## EXERCISE GOAL
From the entries below, transcribe exactly the lines between the line holding "A bhikkhu has" and the line holding "72, Criticising the", inclusive; skip all other lines.

## RECORDS SUPPLIED
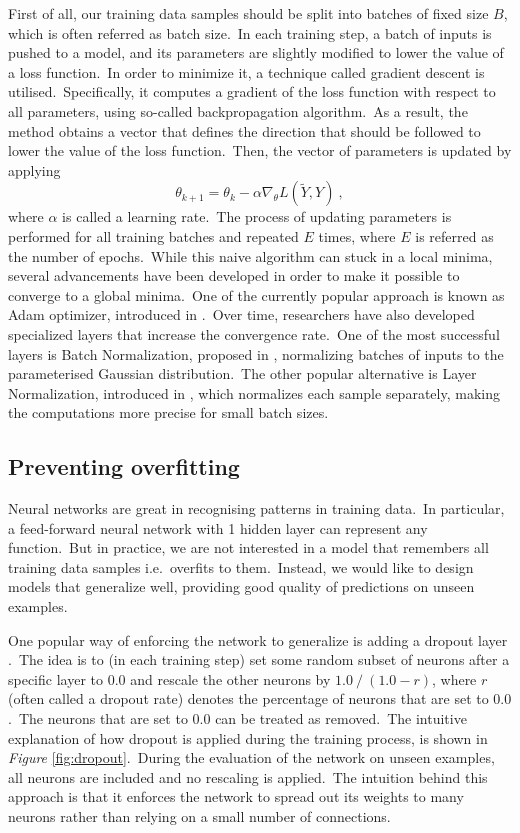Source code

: \documentclass[longabstract, english, mgr]{iithesis}
\theoremstyle{default_theorem_style}\newtheorem{theorem}{Theorem}
\theoremstyle{default_theorem_style}\newtheorem{definition}{Definition}
\begin{document}
\noindent First of all, our training data samples should be split into batches of fixed size $B$, which is often
referred as batch size.\ In each training step, a batch of inputs is pushed to a model, and its parameters
are slightly modified to lower the value of a loss function.\ In order to minimize it, a technique called gradient
descent is utilised.\ Specifically, it computes a gradient of the loss function with respect to all parameters,
using so-called backpropagation algorithm.\ As a result, the method obtains a vector that defines the direction that
should be followed to lower the value of the loss function.\ Then, the vector of parameters is updated by applying
$$
\theta_{k + 1} = \theta_k - \alpha \nabla_{\theta} L(\tilde{Y}, Y)\ ,
$$
where $\alpha$ is called a learning rate.\ The process of updating parameters is performed for all training batches and
repeated $E$ times, where $E$ is referred as the number of epochs.\ While this naive algorithm can stuck in a
local minima, several advancements have been developed in order to make it possible to converge to a global minima.\ One
of the currently popular approach is known as Adam optimizer, introduced in \cite{adam_optimizer}.\ Over time,
researchers have also developed specialized layers that increase the convergence rate.\ One of the most successful
layers is Batch Normalization, proposed in \cite{batch_normalization}, normalizing batches of inputs to the
parameterised Gaussian distribution.\ The other popular alternative is Layer Normalization, introduced
in \cite{layer_normalization}, which normalizes each sample separately, making the computations more precise for
small batch sizes.

\subsection{Preventing overfitting}\label{subsec:overfitting}

Neural networks are great in recognising patterns in training data.\ In particular, a feed-forward neural network with
1 hidden layer can represent any function.\ But in practice, we are not interested in a model that remembers all
training data samples i.e.\ overfits to them.\ Instead, we would like to design models that generalize well, providing
good quality of predictions on unseen examples.\newline

\noindent One popular way of enforcing the network to generalize is adding a dropout layer \cite{dropout}.\ The
idea is to (in each training step) set some random subset of neurons after a specific layer
to $0.0$ and rescale the other neurons by $1.0\ /\ (1.0 - r)$, where $r$ (often called a dropout rate) denotes
the percentage of neurons that are set to $0.0$.\ The neurons that are set to $0.0$ can be treated as removed.\ The
intuitive explanation of how dropout is applied during the training process, is shown in
\textit{Figure} \ref{fig:dropout}.\ During the evaluation of the network on unseen examples, all neurons are included
and no rescaling is applied.\ The intuition behind this approach is that it enforces the network to spread out its
weights to many neurons rather than relying on a small number of connections.\newline
\end{document}
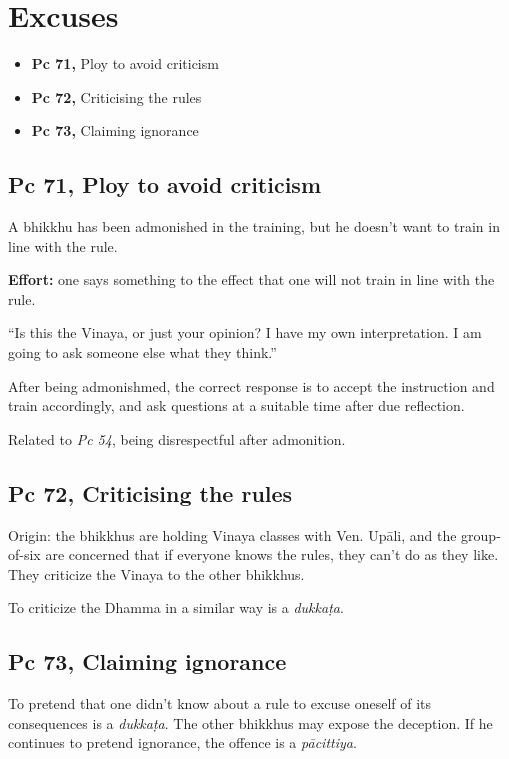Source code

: \chapter{Excuses}

\begin{itemize}
\tightlist
\item
  \textbf{Pc 71,} Ploy to avoid criticism
\item
  \textbf{Pc 72,} Criticising the rules
\item
  \textbf{Pc 73,} Claiming ignorance
\end{itemize}

\section{Pc 71, Ploy to avoid criticism}

A bhikkhu has been admonished in the training, but he doesn't want to
train in line with the rule.

\textbf{Effort:} one says something to the effect that one will not
train in line with the rule.

``Is this the Vinaya, or just your opinion? I have my own
interpretation. I am going to ask someone else what they think.''

After being admonishmed, the correct response is to accept the
instruction and train accordingly, and ask questions at a suitable time
after due reflection.

Related to \emph{Pc 54}, being disrespectful after admonition.

\section{Pc 72, Criticising the rules}

Origin: the bhikkhus are holding Vinaya classes with Ven. Upāli, and the
group-of-six are concerned that if everyone knows the rules, they can't
do as they like. They criticize the Vinaya to the other bhikkhus.

To criticize the Dhamma in a similar way is a \emph{dukkaṭa}.

\section{Pc 73, Claiming ignorance}

To pretend that one didn't know about a rule to excuse oneself of its
consequences is a \emph{dukkaṭa}. The other bhikkhus may expose the
deception. If he continues to pretend ignorance, the offence is a
\emph{pācittiya}.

## ANSWER TO THIS EXERCISE
A bhikkhu has been admonished in the training, but he doesn't want to
train in line with the rule.

\textbf{Effort:} one says something to the effect that one will not
train in line with the rule.

``Is this the Vinaya, or just your opinion? I have my own
interpretation. I am going to ask someone else what they think.''

After being admonishmed, the correct response is to accept the
instruction and train accordingly, and ask questions at a suitable time
after due reflection.

Related to \emph{Pc 54}, being disrespectful after admonition.

\section{Pc 72, Criticising the rules}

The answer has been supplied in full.